The design and infrastructure of informatics tools will influence their ability to adapt to changing business circumstances. Over the years, ELNs, for example, have evolved in a typical software fashion, with extended and more detailed functionality, progressively adding to their complexity.
But the more simplistic ‘paper on glass’ style of ELN has recently been gaining market share with faster deployments and greater user acceptance. If the trend continues, this may influence greater modularity across the market, opening up the options for ‘best of breed’ products to meet the specific demands of different types of laboratory. In some respects this type of approach, modularity and simplicity, reflects what has been happening with consumer technologies. The combination of mobile devices, ‘apps’, and sharing/collaboration through social media has set a precedent for ‘user experience’ and raises some interesting questions for the laboratory informatics industry.

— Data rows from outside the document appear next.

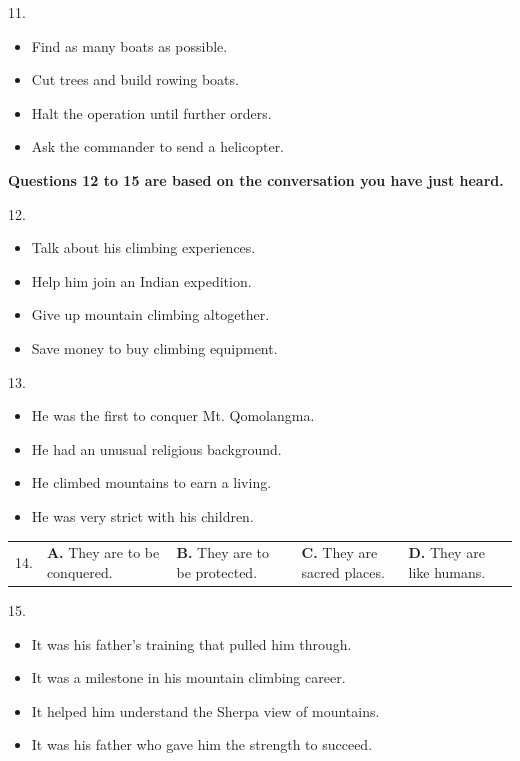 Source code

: \documentclass[UTF8,11pt]{ctexart}
\begin{document}
11.


\begin{itemize}[leftmargin=2em,itemsep=.2em,topsep=.4em]\item[A.] Find as many boats as possible.
\item[B.] Cut trees and build rowing boats.
\item[C.] Halt the operation until further orders.
\item[D.] Ask the commander to send a helicopter.
\end{itemize}

\textbf{Questions 12 to 15 are based on the conversation you have just heard.}


12.


\begin{itemize}[leftmargin=2em,itemsep=.2em,topsep=.4em]\item[A.] Talk about his climbing experiences.
\item[B.] Help him join an Indian expedition.
\item[C.] Give up mountain climbing altogether.
\item[D.] Save money to buy climbing equipment.
\end{itemize}

13.


\begin{itemize}[leftmargin=2em,itemsep=.2em,topsep=.4em]\item[A.] He was the first to conquer Mt. Qomolangma.
\item[B.] He had an unusual religious background.
\item[C.] He climbed mountains to earn a living.
\item[D.] He was very strict with his children.
\end{itemize}

\noindent\begin{tabularx}{\linewidth}{@{}lXXXX@{}}14. & \textbf{A.} They are to be conquered. & \textbf{B.} They are to be protected. & \textbf{C.} They are sacred places. & \textbf{D.} They are like humans.\\\end{tabularx}\par

15.


\begin{itemize}[leftmargin=2em,itemsep=.2em,topsep=.4em]\item[A.] It was his father’s training that pulled him through.
\item[B.] It was a milestone in his mountain climbing career.
\item[C.] It helped him understand the Sherpa view of mountains.
\item[D.] It was his father who gave him the strength to succeed.
\end{itemize}
\end{document}
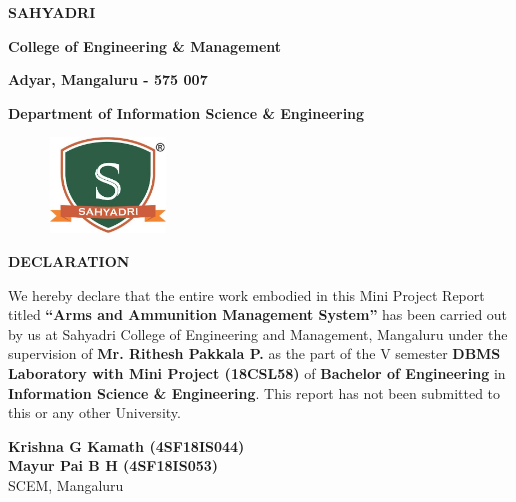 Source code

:\documentclass[12pt,a4paper]{report}
\begin{document}
\newpage
\begin{center}
{\LARGE \textbf{SAHYADRI}}
\par
\vspace{6pt}
{\Large \textbf{College of Engineering \& Management}}
\par
\vspace{3pt}
{\large \textbf{Adyar, Mangaluru - 575 007}}
\par
\vspace{0.25in}
{\large \textbf{Department of Information Science \& Engineering}}
\par
\begin{figure}[hbtp]
\centering
\includegraphics[width=1.25in,height=1in]{../fig/sahyadri}
\end{figure}
{\Large \textbf{DECLARATION}} 
\end{center}
\par
\vspace{0.10in}
\noindent We hereby declare that the entire work embodied in this Mini Project Report titled
\textbf{``Arms and Ammunition Management System''} has been carried out by us at Sahyadri College of Engineering and Management, Mangaluru under the supervision of \textbf{Mr. Rithesh Pakkala P.} as the part of the V semester \textbf{DBMS Laboratory with Mini Project (18CSL58)} of \textbf{Bachelor of Engineering} in \textbf{Information Science \& Engineering}. This report has not been submitted to this or any other University.\\
\vspace{0.25in}
\begin{flushright}
\textbf{Krishna G Kamath (4SF18IS044)}\\
\textbf{Mayur Pai B H (4SF18IS053)}\\
SCEM, Mangaluru \\
\end{flushright}

\end{document}
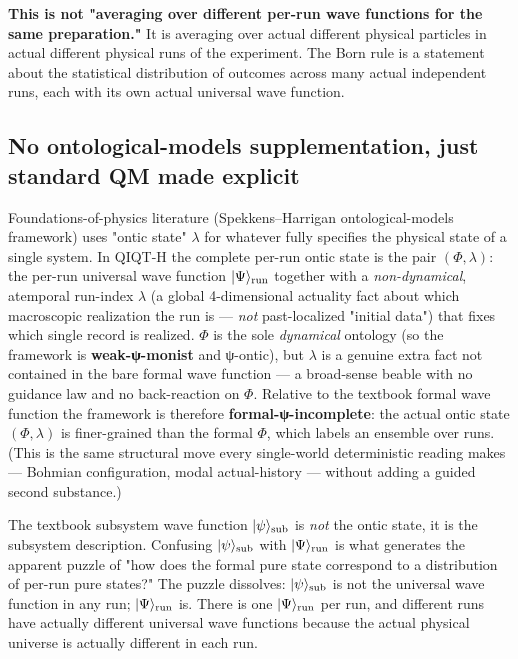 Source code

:\documentclass[11pt,a4paper]{article}
\begin{document}
\textbf{This is not "averaging over different per-run wave functions for the same preparation."} It is averaging over actual different physical particles in actual different physical runs of the experiment. The Born rule is a statement about the statistical distribution of outcomes across many actual independent runs, each with its own actual universal wave function.

\subsection{No ontological-models supplementation, just standard QM made explicit}

Foundations-of-physics literature (Spekkens–Harrigan ontological-models framework) uses "ontic state" $\lambda$ for whatever fully specifies the physical state of a single system. In QIQT-H the complete per-run ontic state is the pair $(\Phi, \lambda)$: the per-run universal wave function $|\Psi\rangle_{\rm run}$ together with a \emph{non-dynamical}, atemporal run-index $\lambda$ (a global 4-dimensional actuality fact about which macroscopic realization the run is — \emph{not} past-localized "initial data") that fixes which single record is realized. $\Phi$ is the sole \emph{dynamical} ontology (so the framework is \textbf{weak-ψ-monist} and ψ-ontic), but $\lambda$ is a genuine extra fact not contained in the bare formal wave function — a broad-sense beable with no guidance law and no back-reaction on $\Phi$. Relative to the textbook formal wave function the framework is therefore \textbf{formal-ψ-incomplete}: the actual ontic state $(\Phi, \lambda)$ is finer-grained than the formal $\Phi$, which labels an ensemble over runs. (This is the same structural move every single-world deterministic reading makes — Bohmian configuration, modal actual-history — without adding a guided second substance.)

The textbook subsystem wave function $|\psi\rangle_{\rm sub}$ is \emph{not} the ontic state, it is the subsystem description. Confusing $|\psi\rangle_{\rm sub}$ with $|\Psi\rangle_{\rm run}$ is what generates the apparent puzzle of "how does the formal pure state correspond to a distribution of per-run pure states?" The puzzle dissolves: $|\psi\rangle_{\rm sub}$ is not the universal wave function in any run; $|\Psi\rangle_{\rm run}$ is. There is one $|\Psi\rangle_{\rm run}$ per run, and different runs have actually different universal wave functions because the actual physical universe is actually different in each run.
\end{document}
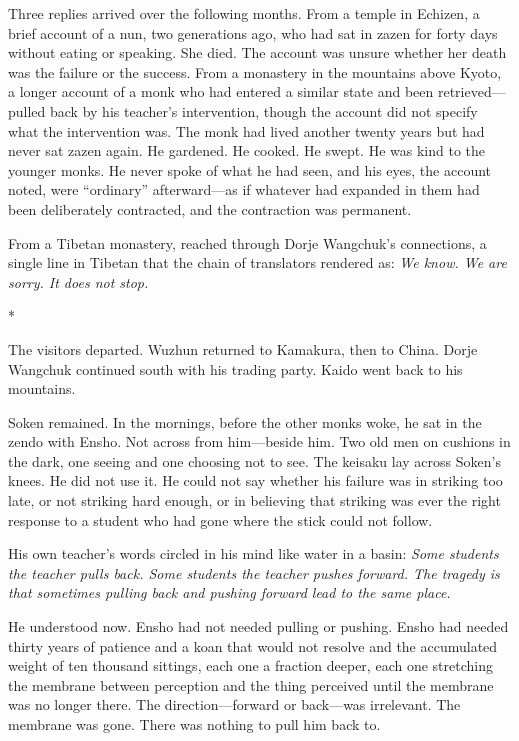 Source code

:Three replies arrived over the following months. From a temple in Echizen, a brief account of a nun, two generations ago, who had sat in zazen for forty days without eating or speaking. She died. The account was unsure whether her death was the failure or the success. From a monastery in the mountains above Kyoto, a longer account of a monk who had entered a similar state and been retrieved---pulled back by his teacher's intervention, though the account did not specify what the intervention was. The monk had lived another twenty years but had never sat zazen again. He gardened. He cooked. He swept. He was kind to the younger monks. He never spoke of what he had seen, and his eyes, the account noted, were ``ordinary'' afterward---as if whatever had expanded in them had been deliberately contracted, and the contraction was permanent.

From a Tibetan monastery, reached through Dorje Wangchuk's connections, a single line in Tibetan that the chain of translators rendered as: \emph{We know. We are sorry. It does not stop.}

\begin{center}
*\quad*\quad*
\end{center}

The visitors departed. Wuzhun returned to Kamakura, then to China. Dorje Wangchuk continued south with his trading party. Kaido went back to his mountains.

Soken remained. In the mornings, before the other monks woke, he sat in the zendo with Ensho. Not across from him---beside him. Two old men on cushions in the dark, one seeing and one choosing not to see. The keisaku lay across Soken's knees. He did not use it. He could not say whether his failure was in striking too late, or not striking hard enough, or in believing that striking was ever the right response to a student who had gone where the stick could not follow.

His own teacher's words circled in his mind like water in a basin: \emph{Some students the teacher pulls back. Some students the teacher pushes forward. The tragedy is that sometimes pulling back and pushing forward lead to the same place.}

He understood now. Ensho had not needed pulling or pushing. Ensho had needed thirty years of patience and a koan that would not resolve and the accumulated weight of ten thousand sittings, each one a fraction deeper, each one stretching the membrane between perception and the thing perceived until the membrane was no longer there. The direction---forward or back---was irrelevant. The membrane was gone. There was nothing to pull him back to.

With respect to mobile devices, there is a delicate balancing act that falls somewhere between their desirability and their practical value in the laboratory. Limited screen sizes, gesture/touch navigation, virtual keyboards and their physical vulnerability in a laboratory all conspire to challenge the business case for their use.
But there is potential in that mobility, and ‘apps’ that offer dedicated functionality and are tailored for the small screen sizes. The social media argument is an interesting one. Although in the consumer world, social media serve an entire spectrum of good bad and ugly usage, the underlying principles of communication, sharing and collaboration are highly relevant to the modern ‘externalised’ laboratory environment. For this reason, they do have significant potential for the laboratory, particularly if they can be incorporated into the controlled environment of the informatics portfolio.
Of course, ‘cultural’ issues remain with respect to user adoption, but using the ‘push’ principles to inform, rather than the traditional ‘pull’, i.e. the information is there, but you have to find it, would seem to take a distinct advantage of the benefits of ‘social media’.
All of this adds up to some interesting times for laboratory informatics. With evolving business needs and rapid changes in consumer technologies that influence expectations in the laboratory, the gauntlet has been thrown down, and there is good evidence that the market is moving to address these demands.